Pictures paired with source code
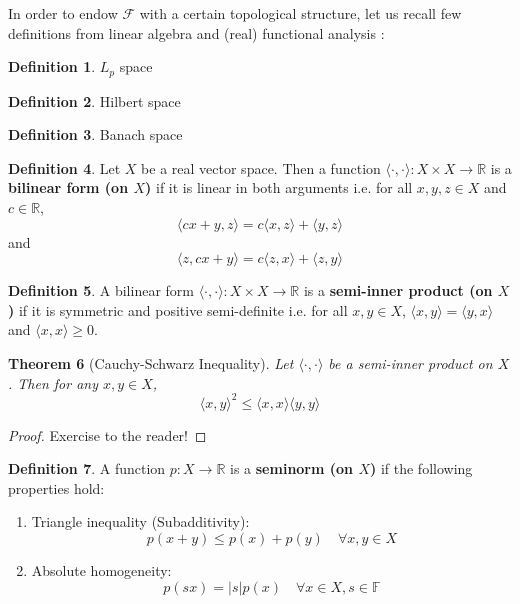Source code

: \documentclass{article}
\theoremstyle{plain}
\newtheorem{theorem}{Theorem}
\theoremstyle{definition}
\newtheorem{definition}[theorem]{Definition}
\theoremstyle{remark}
\begin{document}
In order to endow $\mathcal{F}$ with a certain topological structure, let us recall few definitions from linear algebra \cite{HoffKun} and (real) functional analysis \cite{Rudin}:

\begin{definition}
	$L_p$ space
\end{definition}
\begin{definition}
	Hilbert space
\end{definition}
\begin{definition}
	Banach space
\end{definition}

\begin{definition}
	Let $X$ be a real vector space.
	Then a function $\langle \cdot, \cdot \rangle : X \times X \rightarrow \mathbb{R}$ is a {\bf bilinear form (on $X$)} if it is linear in both arguments i.e. for all $x, y, z \in X$ and $c \in \mathbb{R}$,
	\begin{equation*}
		\langle cx + y, z \rangle = c \langle x, z \rangle + \langle y, z \rangle
	\end{equation*}
	and
	\begin{equation*}
		\langle z, cx + y \rangle = c \langle z, x \rangle + \langle z, y \rangle
	\end{equation*}
\end{definition}

\begin{definition}
	A bilinear form $\langle \cdot, \cdot \rangle : X \times X \rightarrow \mathbb{R}$ is a {\bf semi-inner product (on $X$)} if it is symmetric and positive semi-definite i.e. for all $x, y \in X$, $\langle x, y \rangle = \langle y, x \rangle$ and $\langle x, x \rangle \geq 0$.
\end{definition}

\begin{theorem}[Cauchy-Schwarz Inequality]
	Let $\langle \cdot, \cdot \rangle$ be a semi-inner product on $X$.
	Then for any $x, y \in X$,
	\begin{equation*}
		\langle x, y \rangle^2 \leq \langle x, x \rangle \langle y, y \rangle
	\end{equation*}
\end{theorem}
\begin{proof}
	Exercise to the reader!
\end{proof}

\begin{definition}
	A function $p: X \rightarrow \mathbb{R}$ is a {\bf seminorm (on $X$)} if the following properties hold:
	\begin{enumerate}
		\item Triangle inequality (Subadditivity):
		\[ p(x + y) \leq p(x) + p(y) \quad \forall x, y \in X \]
		
		\item Absolute homogeneity:
		\[ p(sx) = |s| p(x) \quad \forall x \in X, s \in \mathbb{F} \]
	\end{enumerate}
\end{definition}
\end{document}
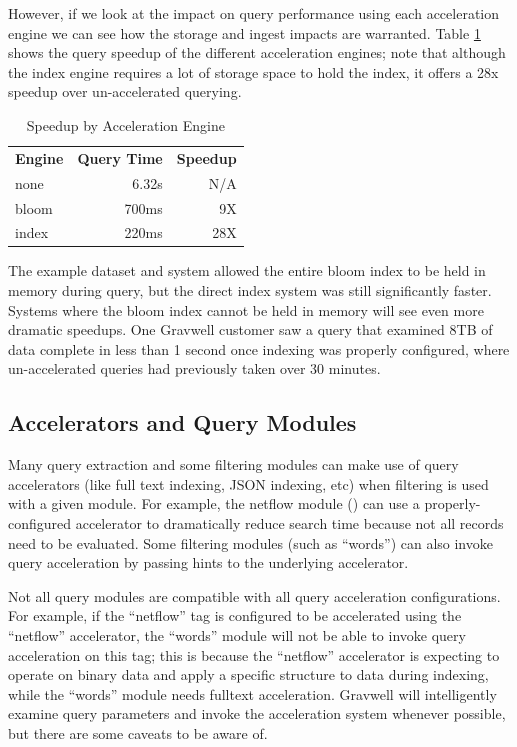 {However, if we look at the impact on query performance using each
acceleration engine we can see how the storage and ingest impacts are
warranted. Table \ref{table:accel-speedup} shows the query speedup of
the different acceleration engines; note that although the index engine
requires a lot of storage space to hold the index, it offers a 28x speedup
over un-accelerated querying.

\begin{table}
\begin{tabular}{lrr}
	\hline
	\textbf{Engine} & \textbf{Query Time} & \textbf{Speedup} \\
	none & 6.32s & N/A \\
	bloom & 700ms & 9X \\
	index & 220ms & 28X \\
	\hline
\end{tabular}
\caption{Speedup by Acceleration Engine}
\label{table:accel-speedup}
\end{table}

The example dataset and system allowed the entire bloom index to be
held in memory during query, but the direct index system was still
significantly faster. Systems where the bloom index cannot be held in
memory will see even more dramatic speedups. One Gravwell customer saw
a query that examined 8TB of data complete in
less than 1 second once indexing was properly configured, where un-accelerated queries
had previously taken over 30 minutes.

\subsection{Accelerators and Query Modules}

Many query extraction and some filtering modules can make use of query accelerators (like full text indexing, JSON indexing, etc) when filtering is used with a given module. For example, the netflow module () can use a properly-configured accelerator to dramatically reduce search time because not all records need to be evaluated.  Some filtering modules (such as ``words'') can also invoke query acceleration by passing hints to the underlying accelerator.

Not all query modules are compatible with all query acceleration configurations.  For example, if the ``netflow'' tag is configured to be accelerated using the ``netflow'' accelerator, the ``words'' module will not be able to invoke query acceleration on this tag; this is because the ``netflow'' accelerator is expecting to operate on binary data and apply a specific structure to data during indexing, while the ``words'' module needs fulltext acceleration.  Gravwell will intelligently examine query parameters and invoke the acceleration system whenever possible, but there are some caveats to be aware of.

}
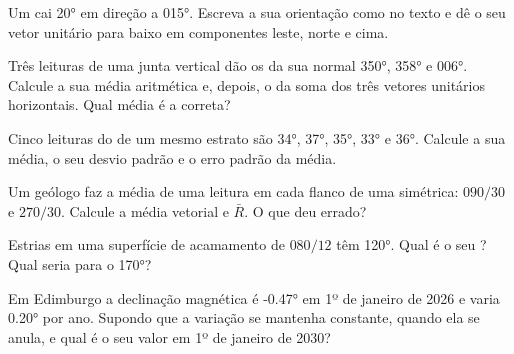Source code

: \begin{exercise}[$\star$]\label{exo:b1:field-lab-methods-1:3}
Um  cai \ang{20} em direção a \ang{015}. Escreva a sua orientação como no texto e dê o seu vetor unitário para baixo em componentes leste, norte e cima.
\end{exercise}

\begin{exercise}[$\star$]\label{exo:b1:field-lab-methods-1:4}
Três leituras de uma junta vertical dão os  da sua normal \ang{350}, \ang{358} e \ang{006}. Calcule a sua média aritmética e, depois, o  da soma dos três vetores unitários horizontais. Qual média é a correta?
\end{exercise}

\begin{exercise}[$\star\star$]\label{exo:b1:field-lab-methods-1:5}
Cinco leituras do  de um mesmo estrato são \ang{34}, \ang{37}, \ang{35}, \ang{33} e \ang{36}. Calcule a sua média, o seu desvio padrão e o erro padrão da média.
\end{exercise}

\begin{exercise}[$\star\star$]\label{exo:b1:field-lab-methods-1:6}
Um geólogo faz a média de uma leitura em cada flanco de uma  simétrica: $090/30$ e $270/30$. Calcule a média vetorial e $\bar R$. O que deu errado?
\end{exercise}

\begin{exercise}[$\star\star$]\label{exo:b1:field-lab-methods-1:7}
Estrias em uma superfície de acamamento de  $080/12$ têm  \ang{120}. Qual é o seu ? Qual seria para o  \ang{170}?
\end{exercise}

\begin{exercise}[$\star\star$]\label{exo:b1:field-lab-methods-1:8}
Em Edimburgo a declinação magnética é \ang{-0.47} em 1º de janeiro de 2026 e varia \ang{+0.20} por ano. Supondo que a variação se mantenha constante, quando ela se anula, e qual é o seu valor em 1º de janeiro de 2030?
\end{exercise}

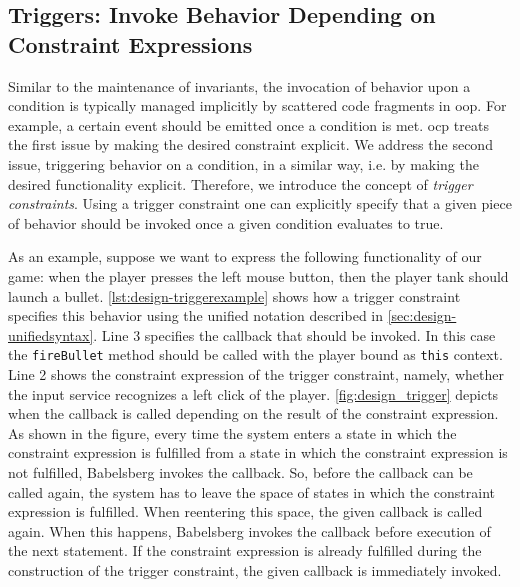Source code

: \subsection{Triggers: Invoke Behavior Depending on Constraint Expressions}
\label{sec:design-trigger}
Similar to the maintenance of invariants, the invocation of behavior upon a condition is typically managed implicitly by scattered code fragments in \gls{oop}. For example, a certain event should be emitted once a condition is met.
\gls{ocp} treats the first issue by making the desired constraint explicit.
We address the second issue, triggering behavior on a condition, in a similar way, i.e. by making the desired functionality explicit.
Therefore, we introduce the concept of \emph{trigger constraints}.
Using a trigger constraint one can explicitly specify that a given piece of behavior should be invoked once a given condition evaluates to true.

As an example, suppose we want to express the following functionality of our game: when the player presses the left mouse button, then the player tank should launch a bullet.
\autoref{lst:design-triggerexample} shows how a trigger constraint specifies this behavior using the unified notation described in \autoref{sec:design-unifiedsyntax}.
Line 3 specifies the callback that should be invoked. In this case the \texttt{fireBullet} method should be called with the player bound as \texttt{this} context.
Line 2 shows the constraint expression of the trigger constraint, namely, whether the input service recognizes a left click of the player.
\autoref{fig:design_trigger} depicts when the callback is called depending on the result of the constraint expression.
As shown in the figure, every time the system enters a state in which the constraint expression is fulfilled from a state in which the constraint expression is not fulfilled, Babelsberg invokes the callback.
So, before the callback can be called again, the system has to leave the space of states in which the constraint expression is fulfilled. When reentering this space, the given callback is called again.
When this happens, Babelsberg invokes the callback before execution of the next statement.
If the constraint expression is already fulfilled during the construction of the trigger constraint, the given callback is immediately invoked.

Your assignment
State how many lines above contain the word "player", and nothing more.

Output below
3